Вермудес получил приказание к этому дню воздвигнуть эшафот на площади Педро, куда в восемь часов утра должно было прибыть на колеснице тело осужденного преступника.
Королева была взволнована не менее своего народа, только мысль, что если она не допустит монаха до публичной казни, народ непременно взволнуется и восстанет, заставляла ее не отменять своего решения. Но тем не менее она сильно страдала в ожидании казни.
Рано поутру назначенного для казни дня беспорядочные толпы мужчин, женщин, стариков и детей со страшным шумом направлялись по улицам к месту казни. Никогда еще такое несметное количество народа не помещалось на обширной площади Педро. Огромная овальная площадь была битком набита, а народ все еще валил со всех сторон. Старый и малый хотел поглядеть
на казнь королевского убийцы, принадлежавшего к ненавистным, алчным монахам Санта Мадре.
Женщины с грудными детьми пробирались до самых алебардистов, образовавших цепь вокруг воздвигнутого за ночь черного огромного эшафота и вдоль улиц, по которым должно было пройти шествие. Окна и крыши отдавались за неимоверные цены, так как всякий богатый и бедный хотел поглядеть на казнь знаменитого преступника.
Порожденные ненавистью к инквизиции в народе ходили самые фантастические толки. Говорили, например, что монах Мерино во время казни превращается в дьявола, который потащит с собой в ад старого Вермудеса, другие рассказывали, что он будто бы вылетел из тюрьмы, оставив после себя только свое платье.
Наконец, глухой бой часов возвестил, что настал роковой час. Восемь ударов мерно раздались на колокольне, шепот нетерпения пробежал в толпе, нервы были лихорадочно напряжены, всякий, тяжело вздыхая, поглядывал на пустое пространство, по которому должно было приблизиться шествие.
— Еще ничего не слышно и не видно, — воскликнул длинный оборванный человек, который, казалось, сам только что сбежал с каторги, он головою был выше всех окружающих его, — казнь еще успеют отменить!
— Что, что ты говоришь? Этого не посмеют! — закричало несколько сердитых голосов.
— Кровь должна быть пролита — мы требуем казни! — кричали другие…
— Где же гул колокола? — спросил долговязый. — Отчего же не слышно сегодня колокольного звона?
— Дурак, потому что королевский убийца не заслуживает даже этой чести, до которой мне, впрочем, все равно! — отвечал какой-то солдат.
— Вы, может быть, правы, господин улан, — воскликнул оборванный работник, на бледном, больном лице которого голод оставил глубокие следы, — мне же кажется, что патеры и монахи неохотно бы принялись за колокол в такую неприятную для них минуту!

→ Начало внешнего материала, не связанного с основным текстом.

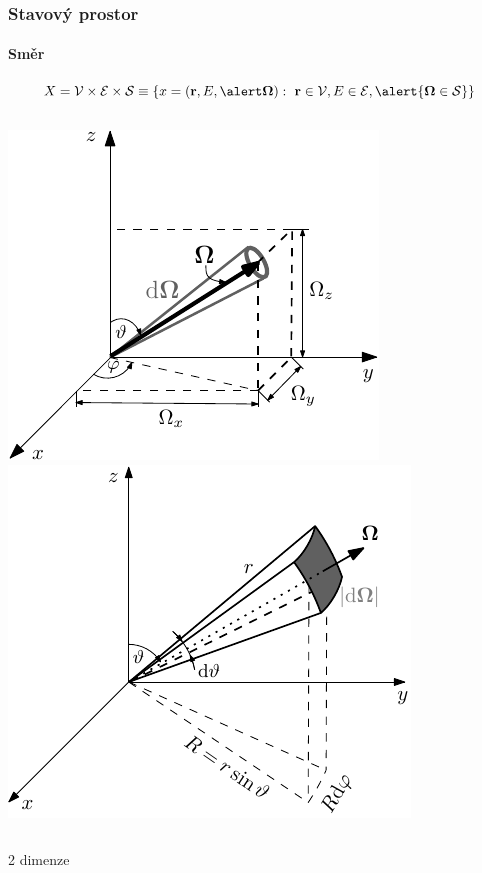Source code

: \begin{frame}[t]
  \frametitle{Stavový prostor}
  \framesubtitle{Směr}
 
  $$
    X = \VV \times \EE \times \SS \equiv \{x = (\br,E,\alert\bomega):\ \br\in \VV, E \in \EE, \alert{\bomega\in \SS}\}
  $$
  
  
  \vspace{.5em}
  \begin{columns}
  \centering\includegraphics[width=.9\textwidth]{obr/cartesian_streaming}
  \centering\includegraphics[width=.9\textwidth]{obr/element}
  \end{columns}
  \begin{center}
  \alert{2 dimenze}
  \end{center}
  
\end{frame}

— Тише — вот он едет! — пронеслось в толпе.
Кто был поменьше встал на цыпочки и вытянул шею, толпа подалась вперед, некоторых притиснули, и они страшно завизжали, шепот одобрения пробежал по толпе.

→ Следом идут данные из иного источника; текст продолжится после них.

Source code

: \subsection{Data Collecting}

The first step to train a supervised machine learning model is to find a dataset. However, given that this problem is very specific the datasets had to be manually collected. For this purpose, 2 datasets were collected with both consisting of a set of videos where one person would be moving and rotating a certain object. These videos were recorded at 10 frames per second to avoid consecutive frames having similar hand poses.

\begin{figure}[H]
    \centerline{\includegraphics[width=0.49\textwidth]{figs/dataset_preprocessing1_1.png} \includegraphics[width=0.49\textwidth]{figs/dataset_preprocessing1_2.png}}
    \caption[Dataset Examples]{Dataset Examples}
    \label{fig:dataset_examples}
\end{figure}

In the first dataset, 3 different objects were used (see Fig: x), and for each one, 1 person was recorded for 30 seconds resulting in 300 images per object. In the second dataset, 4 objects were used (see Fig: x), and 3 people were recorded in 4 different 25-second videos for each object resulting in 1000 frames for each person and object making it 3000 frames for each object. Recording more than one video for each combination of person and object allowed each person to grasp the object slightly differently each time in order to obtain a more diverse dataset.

Глухой барабанный грохот приближался все ближе и ближе. Все глаза были устремлены на улицу, из которой должны были явиться солдаты. Наконец, подвигаясь ровным тихим шагом, барабанщики показались между двойными рядами алебардистов.
Посмотрим и мы на страшное шествие, на которое с лихорадочным любопытством и со сверкающими глазами глядели тысячи глаз.
Впереди шли человек двадцать барабанщиков, мерно ударяя в свои глухие инструменты, за ними следовали трое судей, потом отряд стрелков, назначенных для присутствия на казни. Место, занимаемое в подобных процессиях священником, на этот раз пустовало — никто из патеров не пожелал напутствовать перед смертью преступного своего собрата! Возглас ужаса раздался при виде поезда и сидевших в нем. Никто не мог вообразить себе подобного зрелища, превзошедшего все ожидания.
К низкой черной колеснице были приделаны две скамейки. Стенки с трех сторон возвышались фута на два, сзади же было оставлено отверстие для входа.
На передней скамейке сидел помощник палача, держа в руках вожжи и управляя ослами, на другой сидели два помощника Вермудеса. Их видно было только по пояс — головы были не покрыты, а рукава красных рубашек засучены выше локтей. Между ними поддерживаемый с обеих сторон качался Мерино, королевский убийца. Его обнаженная бритая голова повисла на груди, но ни один мускул не шевелился, разве только когда ухабы потрясали колесницу.
— С ним дурно, — раздался говор в толпе, — он не перенес пытки!